- WHAT YOU HAVE TO DO -
I would like the number of lines in the data that contain the word "changes". Please give that number alone.

- RECORDS FOR THE TASK -
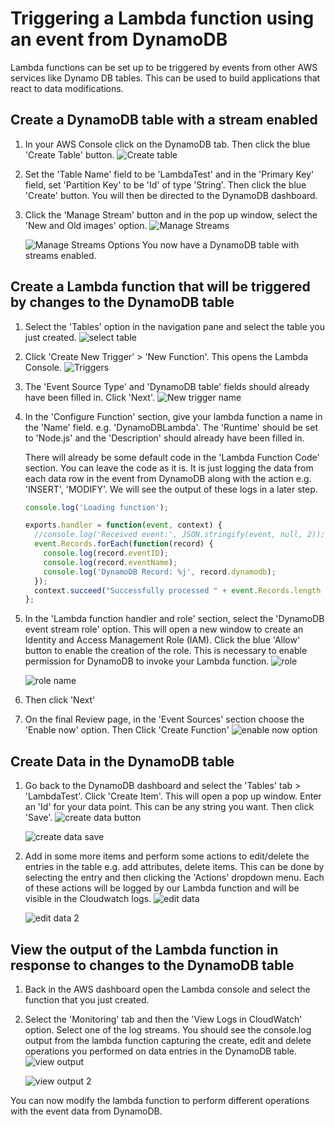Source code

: # Triggering a Lambda function using an event from DynamoDB
Lambda functions can be set up to be triggered by events from other AWS services like Dynamo DB tables. This can be used to build applications that react to data modifications.

## Create a DynamoDB table with a stream enabled
1. In your AWS Console click on the DynamoDB tab. Then click the blue 'Create Table' button.
![Create table](https://cloud.githubusercontent.com/assets/5912647/12557398/7114929c-c382-11e5-9c48-5c2bf15649ac.png)

1. Set the 'Table Name' field to be 'LambdaTest' and in the 'Primary Key' field, set 'Partition Key' to be 'Id' of type 'String'. Then click the blue 'Create' button. You will then be directed to the DynamoDB dashboard.

1. Click the 'Manage Stream' button and in the pop up window, select the 'New and Old images' option.
![Manage Streams](https://cloud.githubusercontent.com/assets/5912647/12559366/b08d36e0-c38c-11e5-944a-b9da7596ddee.png)

   ![Manage Streams Options](https://cloud.githubusercontent.com/assets/5912647/12559413/edeb637c-c38c-11e5-959e-4fa6388f93dc.png)
You now have a DynamoDB table with streams enabled.

## Create a Lambda function that will be triggered by changes to the DynamoDB table
1. Select the 'Tables' option in the navigation pane and select the table you just created.
![select table](https://cloud.githubusercontent.com/assets/5912647/12557478/e3e383be-c382-11e5-9456-81d7504a7e8e.png)

1. Click 'Create New Trigger' > 'New Function'. This opens the Lambda Console.
![Triggers](https://cloud.githubusercontent.com/assets/5912647/12559453/0ff42378-c38d-11e5-9546-698c39429199.png)

1. The 'Event Source Type' and 'DynamoDB table' fields should already have been filled in. Click 'Next'.
![New trigger name](https://cloud.githubusercontent.com/assets/5912647/12557522/1cb82a5a-c383-11e5-9771-50036f46940e.png)

1. In the 'Configure Function' section, give your lambda function a name in the 'Name' field. e.g. 'DynamoDBLambda'. The 'Runtime' should be set to 'Node.js' and the 'Description' should already have been filled in.

   There will already be some default code in the 'Lambda Function Code' section. You can leave the code as it is. It is just logging the data from each data row in the event from DynamoDB along with the action e.g. 'INSERT', 'MODIFY'. We will see the output of these logs in a later step.

   ```js
   console.log('Loading function');

   exports.handler = function(event, context) {
     //console.log('Received event:', JSON.stringify(event, null, 2));
     event.Records.forEach(function(record) {
       console.log(record.eventID);
       console.log(record.eventName);
       console.log('DynamoDB Record: %j', record.dynamodb);
     });
     context.succeed("Successfully processed " + event.Records.length + " records.");
   };
   ```

1. In the 'Lambda function handler and role' section, select the 'DynamoDB event stream role' option. This will open a new window to create an Identity and Access Management Role (IAM). Click the blue 'Allow' button to enable the creation of the role. This is necessary to enable permission for DynamoDB to invoke your Lambda function.
![role](https://cloud.githubusercontent.com/assets/5912647/12557588/75019368-c383-11e5-9824-f6c6f721f03d.png)

   ![role name](https://cloud.githubusercontent.com/assets/5912647/12557604/8f24704e-c383-11e5-90f5-2dc15723c2c5.png)

1. Then click 'Next'

1. On the final Review page, in the 'Event Sources' section choose the 'Enable now' option. Then Click 'Create Function'
![enable now option](https://cloud.githubusercontent.com/assets/5912647/12557637/ba8ae330-c383-11e5-8fde-f6912a681f51.png)

## Create Data in the DynamoDB table
1. Go back to the DynamoDB dashboard and select the 'Tables' tab > 'LambdaTest'. Click 'Create Item'. This will open a pop up window. Enter an 'Id' for your data point. This can be any string you want. Then click 'Save'.
![create data button](https://cloud.githubusercontent.com/assets/5912647/12563887/4cd15e34-c3a4-11e5-8b65-c16a909c3637.png)

   ![create data save](https://cloud.githubusercontent.com/assets/5912647/12563894/56dd9852-c3a4-11e5-986a-be381262c536.png)

1. Add in some more items and perform some actions to edit/delete the entries in the table e.g. add attributes, delete items. This can be done by selecting the entry and then clicking the 'Actions' dropdown menu. Each of these actions will be logged by our Lambda function and will be visible in the Cloudwatch logs.
![edit data](https://cloud.githubusercontent.com/assets/5912647/12563914/62fb5b38-c3a4-11e5-9830-f87e65a4468b.png)

   ![edit data 2](https://cloud.githubusercontent.com/assets/5912647/12557777/55046eea-c384-11e5-9abe-db37615ba2d4.png)

## View the output of the Lambda function in response to changes to the DynamoDB table
1. Back in the AWS dashboard open the Lambda console and select the function that you just created.

1. Select the 'Monitoring' tab and then the 'View Logs in CloudWatch' option. Select one of the log streams. You should see the console.log output from the lambda function capturing the create, edit and delete operations you performed on data entries in the DynamoDB table.
![view output](https://cloud.githubusercontent.com/assets/5912647/12557807/7320f4a2-c384-11e5-9fcd-b399285fad92.png)

   ![view output 2](https://cloud.githubusercontent.com/assets/5912647/12557836/996c7b22-c384-11e5-88d8-c7b16c368f25.png)

You can now modify the lambda function to perform different operations with the event data from DynamoDB.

- OUTPUT FOR THIS TASK -
2